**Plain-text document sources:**
::::

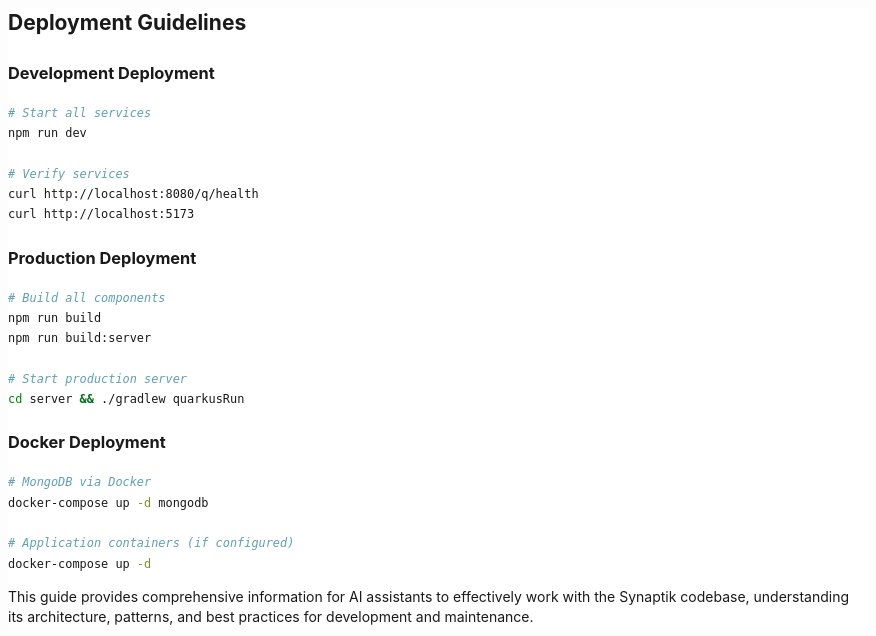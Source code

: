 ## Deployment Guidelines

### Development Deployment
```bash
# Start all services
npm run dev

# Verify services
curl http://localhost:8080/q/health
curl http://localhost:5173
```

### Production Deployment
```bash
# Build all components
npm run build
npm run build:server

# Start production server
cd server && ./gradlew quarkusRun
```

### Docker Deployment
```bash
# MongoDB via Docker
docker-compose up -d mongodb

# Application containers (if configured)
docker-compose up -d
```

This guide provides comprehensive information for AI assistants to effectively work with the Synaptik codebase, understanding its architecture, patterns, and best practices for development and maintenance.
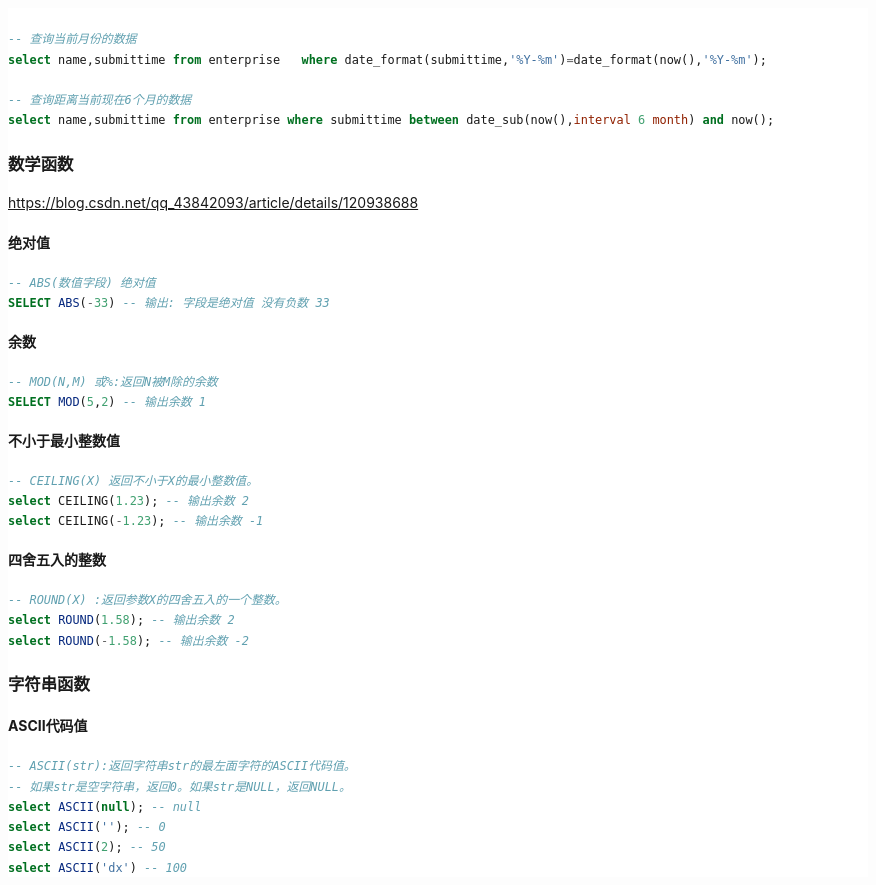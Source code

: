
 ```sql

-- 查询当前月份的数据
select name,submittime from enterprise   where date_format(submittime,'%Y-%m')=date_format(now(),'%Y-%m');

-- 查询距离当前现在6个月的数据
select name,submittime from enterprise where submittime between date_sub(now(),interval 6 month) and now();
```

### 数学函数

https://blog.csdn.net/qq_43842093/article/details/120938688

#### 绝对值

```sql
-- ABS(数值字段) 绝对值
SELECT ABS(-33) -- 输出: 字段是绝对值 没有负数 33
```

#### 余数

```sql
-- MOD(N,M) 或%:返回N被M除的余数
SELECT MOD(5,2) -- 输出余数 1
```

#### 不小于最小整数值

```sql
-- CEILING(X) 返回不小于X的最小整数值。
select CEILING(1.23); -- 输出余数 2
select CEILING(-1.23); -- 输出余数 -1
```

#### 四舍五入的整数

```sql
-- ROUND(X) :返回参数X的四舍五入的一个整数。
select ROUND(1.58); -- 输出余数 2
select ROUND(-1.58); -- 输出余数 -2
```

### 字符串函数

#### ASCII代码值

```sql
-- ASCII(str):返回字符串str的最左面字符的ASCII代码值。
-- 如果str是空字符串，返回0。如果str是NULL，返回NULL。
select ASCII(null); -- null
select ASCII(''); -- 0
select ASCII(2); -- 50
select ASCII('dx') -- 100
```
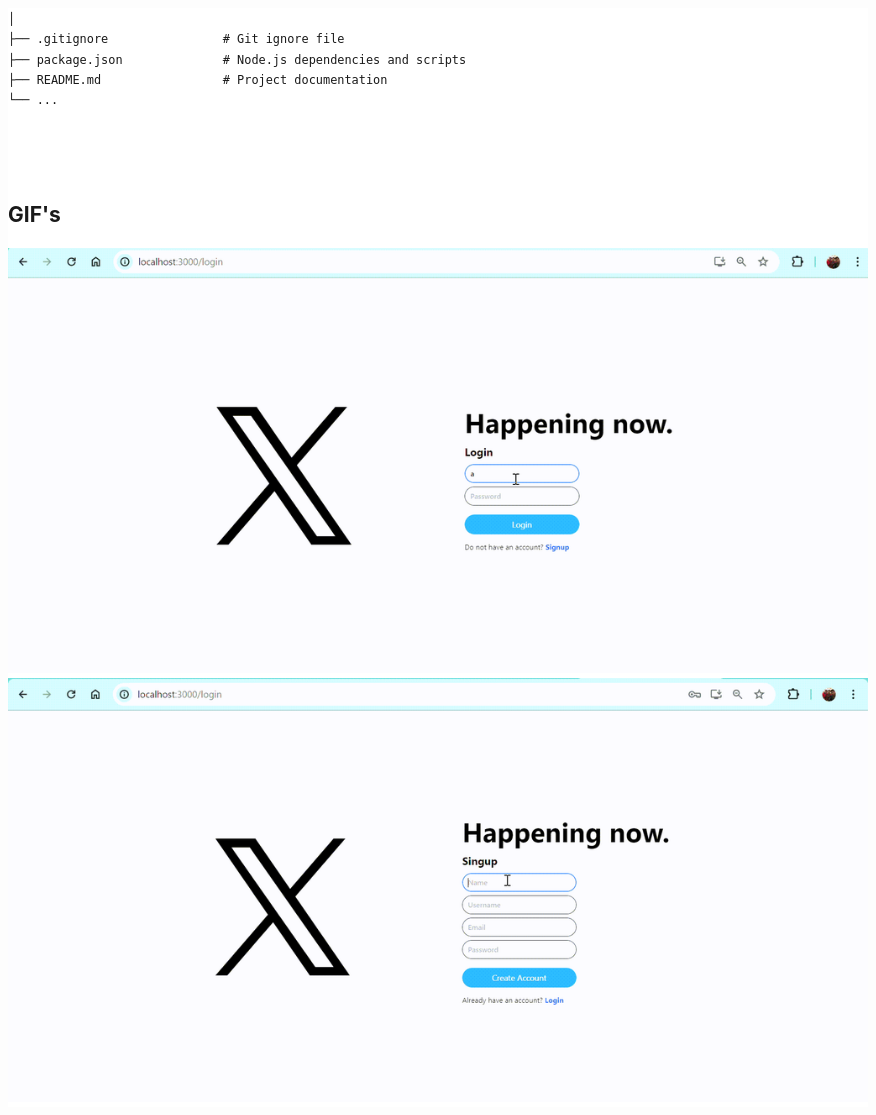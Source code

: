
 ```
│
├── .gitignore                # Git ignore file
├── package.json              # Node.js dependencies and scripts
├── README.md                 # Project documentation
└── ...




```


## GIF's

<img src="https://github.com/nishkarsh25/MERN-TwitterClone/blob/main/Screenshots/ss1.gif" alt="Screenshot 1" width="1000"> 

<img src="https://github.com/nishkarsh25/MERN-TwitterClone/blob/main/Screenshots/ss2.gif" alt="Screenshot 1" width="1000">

::::

Read through the data above. Report each line that has the word "enterprise".

select name,submittime from enterprise   where date_format(submittime,'%Y-%m')=date_format(now(),'%Y-%m');
select name,submittime from enterprise where submittime between date_sub(now(),interval 6 month) and now();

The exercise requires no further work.